Scientists at the University of St Andrews are helping to build the world’s most powerful solar telescope.
The telescope will be the largest ground based telescope in the world. The telescope will be called the Daniel K. Inouye Solar Telescope (DKIST). It is due to be launched in 2019 and is expected to cost $300 million (£197 million).
The project is, primarily, being funded by the US National Science Foundation.
Professor Alan Hood, an expert in solar physics at the University, has been involved in the building process of the telescope.
Professor Hood, who is based in the School of Mathematics and Statistics, said: “Ground-based solar physics is a growth area in the UK. DKIST uniquely combines high performance specifications and technology designed to visualise and capture images of the sun to increase our knowledge of the nearest star to Earth.
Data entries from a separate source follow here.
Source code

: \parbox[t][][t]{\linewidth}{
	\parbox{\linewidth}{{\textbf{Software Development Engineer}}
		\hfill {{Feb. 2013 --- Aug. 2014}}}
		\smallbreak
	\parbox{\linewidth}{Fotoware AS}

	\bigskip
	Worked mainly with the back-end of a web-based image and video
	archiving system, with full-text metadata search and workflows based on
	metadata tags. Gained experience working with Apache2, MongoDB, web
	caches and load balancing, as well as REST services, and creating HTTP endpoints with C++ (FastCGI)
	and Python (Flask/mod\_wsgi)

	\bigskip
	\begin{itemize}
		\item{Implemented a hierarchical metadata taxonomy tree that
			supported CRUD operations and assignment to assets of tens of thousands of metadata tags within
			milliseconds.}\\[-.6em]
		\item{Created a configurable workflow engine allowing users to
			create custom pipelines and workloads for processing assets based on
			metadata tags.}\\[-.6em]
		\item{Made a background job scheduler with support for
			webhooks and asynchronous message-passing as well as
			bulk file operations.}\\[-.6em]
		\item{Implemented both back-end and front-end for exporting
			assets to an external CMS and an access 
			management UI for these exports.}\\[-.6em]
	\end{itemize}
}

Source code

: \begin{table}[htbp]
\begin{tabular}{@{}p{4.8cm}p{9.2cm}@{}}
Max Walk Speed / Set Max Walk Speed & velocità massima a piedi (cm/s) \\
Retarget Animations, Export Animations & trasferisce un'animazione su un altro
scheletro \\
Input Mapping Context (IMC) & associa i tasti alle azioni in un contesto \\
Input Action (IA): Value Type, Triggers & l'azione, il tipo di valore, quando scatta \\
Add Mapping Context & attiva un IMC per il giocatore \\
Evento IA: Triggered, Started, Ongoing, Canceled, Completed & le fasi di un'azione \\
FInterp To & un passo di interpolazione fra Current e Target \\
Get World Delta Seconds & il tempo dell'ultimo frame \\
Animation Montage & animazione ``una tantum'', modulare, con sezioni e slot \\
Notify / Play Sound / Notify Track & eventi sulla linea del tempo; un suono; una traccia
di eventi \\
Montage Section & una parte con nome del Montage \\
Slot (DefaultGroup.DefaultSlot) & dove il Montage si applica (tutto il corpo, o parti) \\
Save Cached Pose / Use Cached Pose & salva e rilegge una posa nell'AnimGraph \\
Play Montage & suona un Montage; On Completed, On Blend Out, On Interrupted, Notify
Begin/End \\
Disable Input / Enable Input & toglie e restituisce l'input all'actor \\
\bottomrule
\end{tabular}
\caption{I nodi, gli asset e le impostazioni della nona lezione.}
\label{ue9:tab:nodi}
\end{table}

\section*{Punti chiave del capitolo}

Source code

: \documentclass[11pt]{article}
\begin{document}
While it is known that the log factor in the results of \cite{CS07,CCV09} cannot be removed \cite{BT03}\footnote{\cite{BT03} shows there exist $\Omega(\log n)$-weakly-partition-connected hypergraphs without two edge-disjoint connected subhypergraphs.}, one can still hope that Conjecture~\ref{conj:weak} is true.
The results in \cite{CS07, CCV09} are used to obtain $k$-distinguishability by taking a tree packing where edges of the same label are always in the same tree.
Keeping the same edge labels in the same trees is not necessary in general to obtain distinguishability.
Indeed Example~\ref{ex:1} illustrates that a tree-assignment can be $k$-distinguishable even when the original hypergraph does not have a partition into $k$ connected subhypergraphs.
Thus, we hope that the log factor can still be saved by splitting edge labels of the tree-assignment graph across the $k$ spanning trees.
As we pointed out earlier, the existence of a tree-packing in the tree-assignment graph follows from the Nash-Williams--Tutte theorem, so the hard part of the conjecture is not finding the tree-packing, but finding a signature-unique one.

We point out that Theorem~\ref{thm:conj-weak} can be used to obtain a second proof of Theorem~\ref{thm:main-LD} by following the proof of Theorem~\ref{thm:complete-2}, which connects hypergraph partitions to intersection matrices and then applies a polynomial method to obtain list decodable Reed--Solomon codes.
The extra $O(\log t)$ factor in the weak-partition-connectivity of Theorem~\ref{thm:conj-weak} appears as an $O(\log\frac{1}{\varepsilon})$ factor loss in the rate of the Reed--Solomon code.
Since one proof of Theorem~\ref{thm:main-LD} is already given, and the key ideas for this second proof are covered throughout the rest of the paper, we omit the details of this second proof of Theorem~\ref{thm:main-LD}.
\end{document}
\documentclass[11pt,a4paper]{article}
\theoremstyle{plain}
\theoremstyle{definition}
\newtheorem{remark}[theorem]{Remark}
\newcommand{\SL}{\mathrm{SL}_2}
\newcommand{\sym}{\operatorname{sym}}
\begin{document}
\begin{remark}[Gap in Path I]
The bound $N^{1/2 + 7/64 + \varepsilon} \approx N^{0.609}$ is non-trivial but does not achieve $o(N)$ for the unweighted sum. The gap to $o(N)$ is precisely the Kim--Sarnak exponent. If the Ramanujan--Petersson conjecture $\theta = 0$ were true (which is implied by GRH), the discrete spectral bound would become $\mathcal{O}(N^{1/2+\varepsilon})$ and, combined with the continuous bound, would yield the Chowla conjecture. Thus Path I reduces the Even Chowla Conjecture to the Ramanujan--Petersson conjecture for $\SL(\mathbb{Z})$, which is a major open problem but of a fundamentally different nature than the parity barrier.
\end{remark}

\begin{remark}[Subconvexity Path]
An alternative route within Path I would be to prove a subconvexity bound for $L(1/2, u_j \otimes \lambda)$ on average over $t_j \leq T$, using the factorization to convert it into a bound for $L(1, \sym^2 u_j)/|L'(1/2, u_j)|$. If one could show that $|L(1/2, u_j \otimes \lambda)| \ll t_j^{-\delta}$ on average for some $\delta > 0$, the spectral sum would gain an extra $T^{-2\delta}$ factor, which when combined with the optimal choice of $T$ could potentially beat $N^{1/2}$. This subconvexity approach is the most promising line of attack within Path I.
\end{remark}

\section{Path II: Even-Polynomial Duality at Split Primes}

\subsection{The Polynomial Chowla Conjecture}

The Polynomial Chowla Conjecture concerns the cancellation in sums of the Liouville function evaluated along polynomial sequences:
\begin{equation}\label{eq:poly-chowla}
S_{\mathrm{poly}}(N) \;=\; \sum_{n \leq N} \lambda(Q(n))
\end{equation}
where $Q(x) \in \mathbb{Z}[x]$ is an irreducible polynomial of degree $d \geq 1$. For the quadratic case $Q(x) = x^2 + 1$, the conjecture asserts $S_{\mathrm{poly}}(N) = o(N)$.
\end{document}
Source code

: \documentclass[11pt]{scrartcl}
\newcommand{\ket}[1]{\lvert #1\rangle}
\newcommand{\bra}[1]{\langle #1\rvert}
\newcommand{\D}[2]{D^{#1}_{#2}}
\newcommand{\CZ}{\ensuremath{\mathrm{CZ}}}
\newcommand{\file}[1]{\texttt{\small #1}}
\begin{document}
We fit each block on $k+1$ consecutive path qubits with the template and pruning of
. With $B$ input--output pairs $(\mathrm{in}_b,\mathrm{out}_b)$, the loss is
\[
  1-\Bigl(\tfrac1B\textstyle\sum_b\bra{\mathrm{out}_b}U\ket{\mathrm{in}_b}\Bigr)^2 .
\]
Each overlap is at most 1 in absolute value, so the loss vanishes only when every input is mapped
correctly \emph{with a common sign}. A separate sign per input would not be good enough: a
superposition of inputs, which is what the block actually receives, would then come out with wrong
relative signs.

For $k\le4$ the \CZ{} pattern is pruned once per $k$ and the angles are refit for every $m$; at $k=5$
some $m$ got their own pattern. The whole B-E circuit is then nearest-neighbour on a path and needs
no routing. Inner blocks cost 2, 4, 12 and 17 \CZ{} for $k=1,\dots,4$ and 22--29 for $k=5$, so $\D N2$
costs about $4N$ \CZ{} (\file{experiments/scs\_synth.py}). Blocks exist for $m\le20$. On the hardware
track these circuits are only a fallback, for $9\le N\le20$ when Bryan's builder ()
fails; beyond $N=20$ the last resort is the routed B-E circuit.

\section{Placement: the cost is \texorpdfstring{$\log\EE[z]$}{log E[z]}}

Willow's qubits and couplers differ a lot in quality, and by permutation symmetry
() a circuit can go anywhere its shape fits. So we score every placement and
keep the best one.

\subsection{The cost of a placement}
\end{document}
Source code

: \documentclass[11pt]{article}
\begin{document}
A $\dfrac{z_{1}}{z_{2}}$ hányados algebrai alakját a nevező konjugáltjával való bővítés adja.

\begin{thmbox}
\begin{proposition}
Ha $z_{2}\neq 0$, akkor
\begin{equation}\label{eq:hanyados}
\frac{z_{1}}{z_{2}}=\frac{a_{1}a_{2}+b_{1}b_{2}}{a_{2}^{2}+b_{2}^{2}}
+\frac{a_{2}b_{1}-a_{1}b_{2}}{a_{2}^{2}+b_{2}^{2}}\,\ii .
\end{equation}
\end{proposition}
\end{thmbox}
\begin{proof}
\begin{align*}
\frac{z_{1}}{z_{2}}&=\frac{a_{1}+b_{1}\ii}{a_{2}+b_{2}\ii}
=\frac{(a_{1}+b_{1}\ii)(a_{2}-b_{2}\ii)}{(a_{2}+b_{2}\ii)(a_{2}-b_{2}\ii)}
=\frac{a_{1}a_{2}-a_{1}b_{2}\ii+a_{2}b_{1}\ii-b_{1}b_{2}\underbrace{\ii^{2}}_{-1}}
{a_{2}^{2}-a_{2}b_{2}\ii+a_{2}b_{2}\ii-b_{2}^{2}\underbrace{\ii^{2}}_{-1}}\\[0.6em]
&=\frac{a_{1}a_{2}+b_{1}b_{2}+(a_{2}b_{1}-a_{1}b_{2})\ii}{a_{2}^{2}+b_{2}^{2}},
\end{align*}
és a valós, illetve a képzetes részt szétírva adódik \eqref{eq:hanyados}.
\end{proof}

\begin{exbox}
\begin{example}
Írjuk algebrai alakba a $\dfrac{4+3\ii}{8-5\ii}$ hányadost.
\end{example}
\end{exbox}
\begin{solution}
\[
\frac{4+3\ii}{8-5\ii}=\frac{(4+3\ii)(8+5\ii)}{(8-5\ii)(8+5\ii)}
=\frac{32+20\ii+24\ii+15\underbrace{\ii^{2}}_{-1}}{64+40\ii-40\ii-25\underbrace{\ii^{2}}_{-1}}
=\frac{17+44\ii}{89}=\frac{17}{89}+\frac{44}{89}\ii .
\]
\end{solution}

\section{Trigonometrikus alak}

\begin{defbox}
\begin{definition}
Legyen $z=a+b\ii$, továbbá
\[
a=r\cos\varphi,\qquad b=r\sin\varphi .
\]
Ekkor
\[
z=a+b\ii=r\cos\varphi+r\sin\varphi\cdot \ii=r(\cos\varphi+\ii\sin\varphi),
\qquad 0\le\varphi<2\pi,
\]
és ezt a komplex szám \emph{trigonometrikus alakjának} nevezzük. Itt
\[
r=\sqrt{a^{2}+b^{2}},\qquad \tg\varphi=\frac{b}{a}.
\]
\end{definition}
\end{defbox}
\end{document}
“Once operational the telescope will enable us to determine how the sun’s magnetic field can transfer, store and release magnetic energy in the form of heat and dynamic eruptions.”
The telescope will reveal the surface of the sun in immense detail. The telescope’s four-metre diameter mirror will visualise features as small as 18 miles on the surface of the sun.
This is the equivalent of being able to see a £1 coin from a distance of sixty miles away.
Professor Hood has hailed the telescope, which is being built at the US National Solar Observatory on Haleakala Mountain in Maui, Hawaii, as “the most exciting development in ground-based solar observation in decades.”